Private equity firms are building ESG policies that help to drive investments across their portfolios. At the same time, impact investing is now a fast-growing subset of private equity that has attracted over $502 billion globally from foundations, endowments, family offices, and sovereign wealth funds looking to be even more explicit with the social or environmental outcomes tied to their capital.
“Investors want to understand how funds are incorporating lessons learned and iterating their approach,” said Tania Carnegie, founder and leader of the Impact Ventures practice at KPMG, who recently published Enlightened capital: The role of trust in impact investing.
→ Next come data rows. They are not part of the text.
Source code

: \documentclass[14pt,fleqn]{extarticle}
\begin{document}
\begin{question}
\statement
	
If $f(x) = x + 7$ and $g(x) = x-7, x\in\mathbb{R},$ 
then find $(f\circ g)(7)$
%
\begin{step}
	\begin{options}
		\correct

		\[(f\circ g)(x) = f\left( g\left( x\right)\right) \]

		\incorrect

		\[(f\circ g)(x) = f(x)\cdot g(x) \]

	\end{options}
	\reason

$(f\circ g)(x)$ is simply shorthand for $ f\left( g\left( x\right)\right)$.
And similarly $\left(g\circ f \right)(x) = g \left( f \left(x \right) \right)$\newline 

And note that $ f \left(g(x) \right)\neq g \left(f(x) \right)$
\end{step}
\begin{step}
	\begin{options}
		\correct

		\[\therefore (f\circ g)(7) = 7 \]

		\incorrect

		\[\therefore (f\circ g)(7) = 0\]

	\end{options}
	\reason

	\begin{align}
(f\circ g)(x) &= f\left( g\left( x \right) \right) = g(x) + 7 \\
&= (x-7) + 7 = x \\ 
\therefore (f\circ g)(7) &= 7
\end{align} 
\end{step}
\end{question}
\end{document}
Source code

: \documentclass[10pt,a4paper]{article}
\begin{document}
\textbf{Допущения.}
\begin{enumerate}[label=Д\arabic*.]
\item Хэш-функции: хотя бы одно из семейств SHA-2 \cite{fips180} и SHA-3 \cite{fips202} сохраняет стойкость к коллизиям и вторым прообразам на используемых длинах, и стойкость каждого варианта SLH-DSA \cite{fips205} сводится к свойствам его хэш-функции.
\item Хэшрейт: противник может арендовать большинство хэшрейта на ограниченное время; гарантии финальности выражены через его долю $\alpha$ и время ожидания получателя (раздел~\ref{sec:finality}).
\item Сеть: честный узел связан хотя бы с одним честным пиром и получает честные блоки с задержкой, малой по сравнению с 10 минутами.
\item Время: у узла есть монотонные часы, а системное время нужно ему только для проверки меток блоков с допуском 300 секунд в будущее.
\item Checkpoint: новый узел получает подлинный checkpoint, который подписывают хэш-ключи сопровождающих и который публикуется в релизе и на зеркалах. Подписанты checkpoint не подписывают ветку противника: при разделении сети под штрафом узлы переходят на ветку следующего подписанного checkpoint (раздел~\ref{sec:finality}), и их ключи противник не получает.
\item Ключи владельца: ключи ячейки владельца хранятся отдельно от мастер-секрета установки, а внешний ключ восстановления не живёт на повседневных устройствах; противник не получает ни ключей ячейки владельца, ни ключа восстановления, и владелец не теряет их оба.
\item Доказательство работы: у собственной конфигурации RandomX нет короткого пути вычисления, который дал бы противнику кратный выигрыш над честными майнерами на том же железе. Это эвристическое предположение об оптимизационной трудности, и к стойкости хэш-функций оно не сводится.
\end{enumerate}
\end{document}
For private companies controlled by investors with established or burgeoning ESG oversight and disclosure regimes, the portfolio company board has a critical role to play. A measured process for evaluation and oversight of ESG factors can add real strategic value to the business beyond meeting disclosure and reporting expectations of the general partner or limited partners.
Recent work by the KPMG Board Leadership Center (BLC) can help private equity portfolio companies, their boards, and owners to establish a framework for linking ESG to strategy. As the BLC found in interviews with directors and officers of major corporations, even conscientious CEOs and boards are challenged by expectations of investors to integrate ESG considerations into the strategic plan.
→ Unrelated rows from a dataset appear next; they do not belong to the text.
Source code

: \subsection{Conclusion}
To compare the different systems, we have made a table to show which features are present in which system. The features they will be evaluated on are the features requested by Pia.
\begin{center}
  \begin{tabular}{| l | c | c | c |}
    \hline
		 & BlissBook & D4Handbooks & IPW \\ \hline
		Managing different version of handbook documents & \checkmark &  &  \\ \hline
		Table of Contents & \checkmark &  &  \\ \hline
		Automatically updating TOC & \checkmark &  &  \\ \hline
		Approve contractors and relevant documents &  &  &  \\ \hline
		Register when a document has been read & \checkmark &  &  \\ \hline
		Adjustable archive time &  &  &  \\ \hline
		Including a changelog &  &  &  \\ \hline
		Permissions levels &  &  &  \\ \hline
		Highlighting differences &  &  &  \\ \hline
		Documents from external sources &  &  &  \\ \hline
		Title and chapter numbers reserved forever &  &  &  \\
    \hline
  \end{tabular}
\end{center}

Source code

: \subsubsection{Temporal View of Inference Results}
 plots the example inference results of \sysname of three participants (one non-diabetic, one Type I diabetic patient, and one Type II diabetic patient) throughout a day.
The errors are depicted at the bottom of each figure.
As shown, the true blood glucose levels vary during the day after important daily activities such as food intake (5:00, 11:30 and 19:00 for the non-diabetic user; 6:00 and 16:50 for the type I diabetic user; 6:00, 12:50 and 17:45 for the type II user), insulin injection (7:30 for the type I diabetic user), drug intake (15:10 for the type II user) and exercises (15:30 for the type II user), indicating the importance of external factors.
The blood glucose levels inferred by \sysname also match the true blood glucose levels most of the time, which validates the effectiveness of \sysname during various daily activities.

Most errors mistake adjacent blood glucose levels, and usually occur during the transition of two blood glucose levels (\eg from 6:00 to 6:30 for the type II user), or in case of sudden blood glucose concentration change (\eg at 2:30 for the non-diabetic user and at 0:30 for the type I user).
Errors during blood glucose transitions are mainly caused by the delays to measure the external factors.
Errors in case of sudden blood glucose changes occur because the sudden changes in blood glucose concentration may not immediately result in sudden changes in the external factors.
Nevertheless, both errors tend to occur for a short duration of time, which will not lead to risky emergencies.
Insights from The ESG journey: Lessons from the boardroom and C-suite offer private company executives and directors anecdotes and a framework for addressing ESG issues as a strategic imperative for long-term performance, including:
Level setting: How issues are framed impacts our understanding of why they matter and how we address them. By agreeing on a definition of ESG and its importance, management and boards, in conjunction with investors, can set the stage for progress. And by framing the discussion in business terms—risk, opportunity, efficiency, and financial performance—they can help short-circuit preconceptions, politics, and personal views.
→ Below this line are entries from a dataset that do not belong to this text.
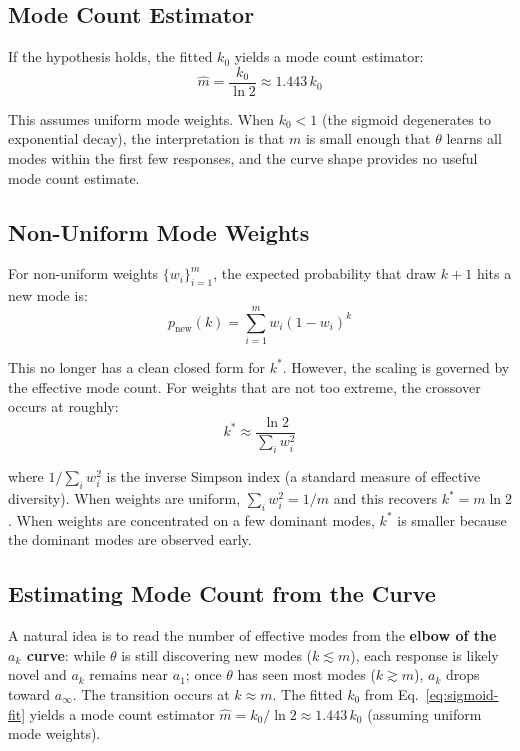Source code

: \subsection{Mode Count Estimator}

If the hypothesis holds, the fitted $k_0$ yields a mode count estimator:
\begin{equation}\label{eq:mode-count-estimator}
    \hat{m} = \frac{k_0}{\ln 2} \approx 1.443\, k_0
\end{equation}

This assumes uniform mode weights.
When $k_0 < 1$ (the sigmoid degenerates to exponential decay), the interpretation is that $m$ is small enough that $\theta$ learns all modes within the first few responses, and the curve shape provides no useful mode count estimate.

\subsection{Non-Uniform Mode Weights}

For non-uniform weights $\{w_i\}_{i=1}^m$, the expected probability that draw $k+1$ hits a new mode is:
\begin{equation}
    p_{\mathrm{new}}(k) = \sum_{i=1}^{m} w_i \left(1 - w_i\right)^{k}
\end{equation}

This no longer has a clean closed form for $k^*$.
However, the scaling is governed by the effective mode count.
For weights that are not too extreme, the crossover occurs at roughly:
\begin{equation}\label{eq:kstar-nonuniform}
    k^* \approx \frac{\ln 2}{\sum_i w_i^2}
\end{equation}

where $1/\sum_i w_i^2$ is the inverse Simpson index (a standard measure of effective diversity).
When weights are uniform, $\sum_i w_i^2 = 1/m$ and this recovers $k^* = m \ln 2$.
When weights are concentrated on a few dominant modes, $k^*$ is smaller because the dominant modes are observed early.

\subsection{Estimating Mode Count from the Curve}\label{sec:mode-count-from-curve}

A natural idea is to read the number of effective modes from the \textbf{elbow of the $a_k$ curve}: while $\theta$ is still discovering new modes ($k \lesssim m$), each response is likely novel and $a_k$ remains near $a_1$; once $\theta$ has seen most modes ($k \gtrsim m$), $a_k$ drops toward $a_\infty$.
The transition occurs at $k \approx m$.
The fitted $k_0$ from Eq.~\ref{eq:sigmoid-fit} yields a mode count estimator $\hat{m} = k_0 / \ln 2 \approx 1.443\, k_0$ (assuming uniform mode weights).

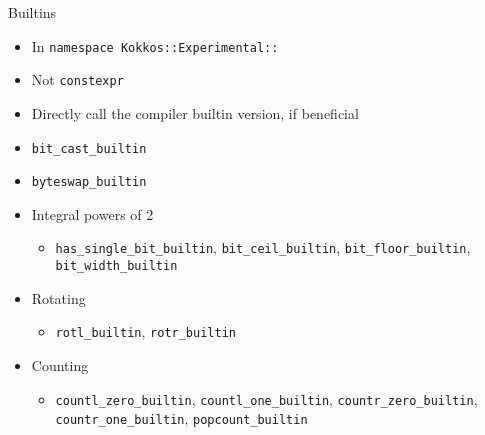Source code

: 
\begin{frame}[fragile]{Builtins}
	\begin{itemize}
		\item In \texttt{namespace Kokkos::Experimental::}
		\item Not \texttt{constexpr}
		\item Directly call the compiler builtin version, if beneficial
		      \vfill
		\item \texttt{bit\_cast\_builtin}
		\item \texttt{byteswap\_builtin}
		\item Integral powers of 2
		      \begin{itemize}
                         \item \texttt{has\_single\_bit\_builtin}, \texttt{bit\_ceil\_builtin}, \texttt{bit\_floor\_builtin}, \texttt{bit\_width\_builtin}
		      \end{itemize}
		\item Rotating
		      \begin{itemize}
                         \item \texttt{rotl\_builtin}, \texttt{rotr\_builtin}
		      \end{itemize}
		\item Counting
		      \begin{itemize}
                         \item \texttt{countl\_zero\_builtin}, \texttt{countl\_one\_builtin}, \texttt{countr\_zero\_builtin}, \texttt{countr\_one\_builtin}, \texttt{popcount\_builtin}
		      \end{itemize}
	\end{itemize}
\end{frame}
Assessment: A roadmap is essential to a productive strategy. After identifying ESG risks and opportunities material to their business, companies will want to focus on the two or three that are most strategically significant. At companies competing on the basis of differentiation and strong brands, for example, boards may find their time best spent monitoring issues that impact brand value. At companies competing on price, boards may wish to focus on factors that impact cost structure. Both the Global Reporting Initiative and the Sustainability Accounting Standards Board offer frameworks for evaluating material issues and related disclosures.
Integration: Too often, ESG initiatives remain peripheral to core corporate activities and so do not contribute directly to a company’s competitive advantage. By integrating ESG programs into business strategy and the incentive programs driving it, companies can bring the same focus and discipline to them as they do other strategic initiatives. Integration efforts should include two broad areas—employee selection and behavior, and organizational processes and routines.
Stakeholder communications: Shaping the company’s key ESG messages in the context of strategy and long-term value creation can reinforce the connection between ESG and corporate performance. Although no single framework has emerged for reporting ESG information, boards and owners should understand how management decides what to disclose and how the accuracy of that information is verified—and ensure that progress updates, results, linkage to strategy, and an explanation of how ESG initiatives benefit the company and its stakeholders become part of the company’s communications.
Board oversight: Make sure there’s a “home” for ESG oversight within the board’s structure and that disclosures line up with the expectations of the general partner and limited partners. Effective oversight hinges on having the right people in the boardroom, supported with quality information.
The need to ensure that evaluations and actions related to ESG activities are linked to strategy and portfolio company performance is not lost on limited partners.
“Our members invest in private equity because it delivers strong returns. Limited partners are integrating ESG considerations into their investment strategies with the expectation that they will positively impact results, by minimizing downside or enhancing upside,” said Jennifer Choi, managing director of industry affairs at the Institutional Limited Partners Associations (ILPA) in Washington, D.C. “If there were a perception that a trade-off was taking place at a portfolio company, LPs would question the value.”
ILPA has published a template for fund-level reporting of portfolio company metrics, including ESG. The ILPA Portfolio Company Metrics Template includes the existence of an ESG policy, board-level oversight, and available resources, as well as an ESG-reporting taxonomy with itemized material ESG factors, related targets, and key performance indicators.
“The general partners getting out ahead on these disclosures understand that it’s not only good for their brand, but it’s also good for business,” said Choi.
The American Investment Council, which represents many of the largest private equity managers in the U.S., has also issued guidelines for responsible investing, developed in conjunction with the Principles for Responsible Investment. The principles are straightforward, but reinforce that portfolio companies are expected “to advance [the principles] in a way that is consistent with their fiduciary duties.”1
1 American Investment Council Web site.